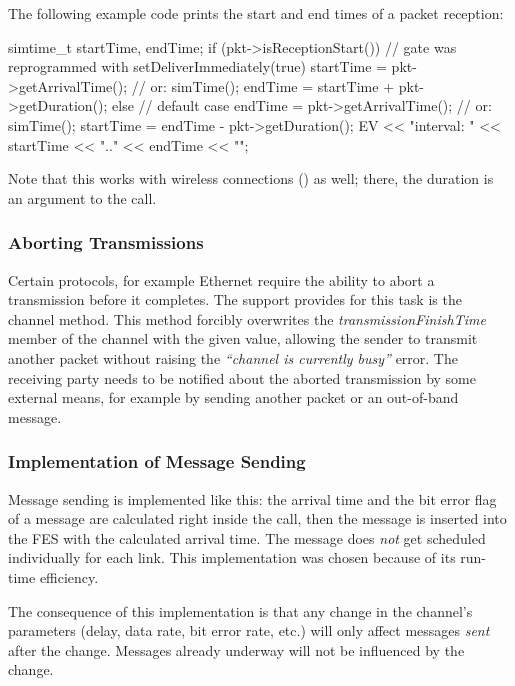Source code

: \begin{ned}
The following example code prints the start and end times of a packet reception:

\begin{cpp}
simtime_t startTime, endTime;
if (pkt->isReceptionStart()) {
    // gate was reprogrammed with setDeliverImmediately(true)
    startTime = pkt->getArrivalTime(); // or: simTime();
    endTime = startTime + pkt->getDuration();
}
else {
    // default case
    endTime = pkt->getArrivalTime(); // or: simTime();
    startTime = endTime - pkt->getDuration();
}
EV << "interval: " << startTime << ".." << endTime << "\n";
\end{cpp}

Note that this works with wireless connections ()
as well; there, the duration is an argument to the 
call.

\subsubsection{Aborting Transmissions}
\label{sec:simple-modules:aborting-transmissions}

Certain protocols, for example Ethernet require the ability to abort
a transmission before it completes. The support {\opp} provides
for this task is the  channel method.
This method forcibly overwrites the \textit{transmissionFinishTime}
member of the channel with the given value, allowing the sender to transmit
another packet without raising the \textit{``channel is currently busy''}
error. The receiving party needs to be notified about the aborted transmission
by some external means, for example by sending another packet or an
out-of-band message.

\subsubsection{Implementation of Message Sending}
\label{sec:simple-modules:implementation-of-message-sending}

Message sending is implemented like this: the arrival time
and the bit error flag of a message are calculated right inside
the  call, then the message is inserted into the FES
with the calculated arrival time. The message does \textit{not} get scheduled
individually for each link. This implementation was chosen because of its
run-time efficiency.

\begin{note}
   The consequence of this implementation is that any change in the
   channel's parameters (delay, data rate, bit error rate, etc.) will only affect
   messages \textit{sent} after the change. Messages already underway will not
   be influenced by the change.


\end{note}
\end{ned}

What this task involves — Copy each line of the listing that contains "simple".

Response box —
\label{sec:simple-modules:aborting-transmissions}
\label{sec:simple-modules:implementation-of-message-sending}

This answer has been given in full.